- 50°47′8″N 2°30′43″W﻿ / ﻿50.78556°N 2.51194°W
- Periods: Bronze Age
- Location: near Cerne Abbas, Dorset
- OS grid reference: SY 640 986

Site notes
- Area: 0.5 hectares (1.2 acres)

Scheduled monument
- Designated: 30 April 1957
- Reference no.: 1002766

= Shearplace Hill Enclosure =

The Shearplace Hill Enclosure is an archaeological site of the Bronze Age, about 1.5 mi south-west of Cerne Abbas in Dorset, England. It is a scheduled monument.

==Description==
It is a Martin Down style enclosure, named after the Bronze Age enclosure on Martin Down in Hampshire.
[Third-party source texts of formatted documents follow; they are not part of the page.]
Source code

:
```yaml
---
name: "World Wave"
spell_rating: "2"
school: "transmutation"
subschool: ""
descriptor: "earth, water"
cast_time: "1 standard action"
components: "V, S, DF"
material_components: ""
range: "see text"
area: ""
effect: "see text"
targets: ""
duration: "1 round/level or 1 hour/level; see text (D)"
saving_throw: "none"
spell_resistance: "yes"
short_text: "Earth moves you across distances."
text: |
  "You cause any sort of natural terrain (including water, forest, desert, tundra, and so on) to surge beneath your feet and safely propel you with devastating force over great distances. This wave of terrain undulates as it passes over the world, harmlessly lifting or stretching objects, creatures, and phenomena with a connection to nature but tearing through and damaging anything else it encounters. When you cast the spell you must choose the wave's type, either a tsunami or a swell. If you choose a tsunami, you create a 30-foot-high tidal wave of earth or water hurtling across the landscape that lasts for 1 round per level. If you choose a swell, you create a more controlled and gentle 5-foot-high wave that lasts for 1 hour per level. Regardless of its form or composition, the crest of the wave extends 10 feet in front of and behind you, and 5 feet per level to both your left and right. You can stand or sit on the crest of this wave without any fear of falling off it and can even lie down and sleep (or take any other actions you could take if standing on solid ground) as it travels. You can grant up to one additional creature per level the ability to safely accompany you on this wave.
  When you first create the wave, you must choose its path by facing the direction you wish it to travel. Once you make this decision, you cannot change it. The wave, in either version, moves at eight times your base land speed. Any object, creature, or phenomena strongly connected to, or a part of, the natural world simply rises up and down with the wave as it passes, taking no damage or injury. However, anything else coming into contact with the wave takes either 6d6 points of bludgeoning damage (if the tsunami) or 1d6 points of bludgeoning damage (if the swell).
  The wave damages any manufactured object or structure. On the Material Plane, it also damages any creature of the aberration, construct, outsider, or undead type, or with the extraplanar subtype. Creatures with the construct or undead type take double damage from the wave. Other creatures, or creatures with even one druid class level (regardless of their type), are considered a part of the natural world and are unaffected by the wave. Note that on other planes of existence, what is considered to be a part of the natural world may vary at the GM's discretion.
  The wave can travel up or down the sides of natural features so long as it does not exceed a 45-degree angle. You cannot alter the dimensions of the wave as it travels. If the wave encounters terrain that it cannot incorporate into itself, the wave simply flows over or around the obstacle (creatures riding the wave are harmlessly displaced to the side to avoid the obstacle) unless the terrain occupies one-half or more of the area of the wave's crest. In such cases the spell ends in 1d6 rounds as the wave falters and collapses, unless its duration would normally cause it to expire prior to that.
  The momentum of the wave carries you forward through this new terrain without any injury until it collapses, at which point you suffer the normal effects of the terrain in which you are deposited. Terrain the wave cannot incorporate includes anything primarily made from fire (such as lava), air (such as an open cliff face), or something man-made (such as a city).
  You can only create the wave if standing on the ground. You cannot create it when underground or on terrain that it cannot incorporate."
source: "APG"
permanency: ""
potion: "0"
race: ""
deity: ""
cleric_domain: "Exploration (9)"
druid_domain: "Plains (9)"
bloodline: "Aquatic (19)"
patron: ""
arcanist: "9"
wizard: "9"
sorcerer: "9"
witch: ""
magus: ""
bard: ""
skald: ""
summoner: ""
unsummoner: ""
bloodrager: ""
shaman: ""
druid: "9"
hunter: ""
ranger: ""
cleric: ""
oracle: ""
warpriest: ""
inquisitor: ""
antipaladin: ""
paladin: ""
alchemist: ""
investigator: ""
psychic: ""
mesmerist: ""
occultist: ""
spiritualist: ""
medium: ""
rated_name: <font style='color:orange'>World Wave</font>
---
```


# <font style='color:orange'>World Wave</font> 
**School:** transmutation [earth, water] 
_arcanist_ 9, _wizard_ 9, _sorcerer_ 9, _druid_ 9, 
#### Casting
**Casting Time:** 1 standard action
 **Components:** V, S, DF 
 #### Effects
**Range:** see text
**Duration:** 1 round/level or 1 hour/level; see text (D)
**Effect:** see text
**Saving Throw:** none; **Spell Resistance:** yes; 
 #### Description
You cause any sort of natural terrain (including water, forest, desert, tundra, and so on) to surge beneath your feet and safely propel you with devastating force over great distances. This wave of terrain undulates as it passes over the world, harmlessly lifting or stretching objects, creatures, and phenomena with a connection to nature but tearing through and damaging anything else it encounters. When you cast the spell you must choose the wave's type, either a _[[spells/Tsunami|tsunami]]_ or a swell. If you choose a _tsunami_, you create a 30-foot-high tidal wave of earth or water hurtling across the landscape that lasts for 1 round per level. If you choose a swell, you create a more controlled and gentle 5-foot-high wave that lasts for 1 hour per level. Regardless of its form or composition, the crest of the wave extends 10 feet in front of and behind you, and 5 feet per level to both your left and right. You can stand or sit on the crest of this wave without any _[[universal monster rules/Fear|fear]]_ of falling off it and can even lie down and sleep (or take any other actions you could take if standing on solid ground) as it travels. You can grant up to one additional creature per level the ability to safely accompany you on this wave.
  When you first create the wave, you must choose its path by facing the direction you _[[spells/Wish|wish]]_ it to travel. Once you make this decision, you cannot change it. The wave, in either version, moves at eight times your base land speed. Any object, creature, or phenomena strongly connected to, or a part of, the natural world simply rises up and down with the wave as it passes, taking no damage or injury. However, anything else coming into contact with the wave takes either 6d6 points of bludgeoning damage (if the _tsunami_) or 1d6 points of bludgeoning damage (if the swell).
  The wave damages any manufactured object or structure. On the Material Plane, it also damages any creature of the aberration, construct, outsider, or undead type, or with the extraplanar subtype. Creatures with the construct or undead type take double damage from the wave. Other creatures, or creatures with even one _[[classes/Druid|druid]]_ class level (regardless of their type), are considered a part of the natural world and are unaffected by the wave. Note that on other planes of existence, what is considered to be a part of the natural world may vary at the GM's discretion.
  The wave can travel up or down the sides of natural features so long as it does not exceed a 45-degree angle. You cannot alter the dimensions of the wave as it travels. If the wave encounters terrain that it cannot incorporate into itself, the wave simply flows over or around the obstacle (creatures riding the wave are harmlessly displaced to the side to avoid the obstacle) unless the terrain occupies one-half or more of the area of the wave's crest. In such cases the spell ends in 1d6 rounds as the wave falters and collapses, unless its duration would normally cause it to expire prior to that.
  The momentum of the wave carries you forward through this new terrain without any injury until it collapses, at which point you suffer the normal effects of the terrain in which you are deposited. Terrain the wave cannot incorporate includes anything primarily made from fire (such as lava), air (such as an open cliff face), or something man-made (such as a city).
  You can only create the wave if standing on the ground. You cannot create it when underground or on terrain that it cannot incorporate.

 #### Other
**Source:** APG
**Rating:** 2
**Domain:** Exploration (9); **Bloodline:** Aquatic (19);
Sites of this type, interpreted as domestic settlements, have mostly been found on downland of central southern England, usually situated on hillsides.

The site, covering about 0.5 ha, is on a north facing slope of Shearplace Hill, which overlooks to the west the valley of Sydling Water. There is a series of banks, height up to 1.2 m, and sunken trackways up to 1.7 m deep.

There was excavation in 1958 by Philip Rahtz. He established that there was a farmstead of several enclosures, the principal enclosure containing two round houses; and that it was occupied from the Middle to Late Bronze Age, when it was abandoned. Finds included pottery of the Deverel–Rimbury culture, loom weights, flint scrapers and animal bones.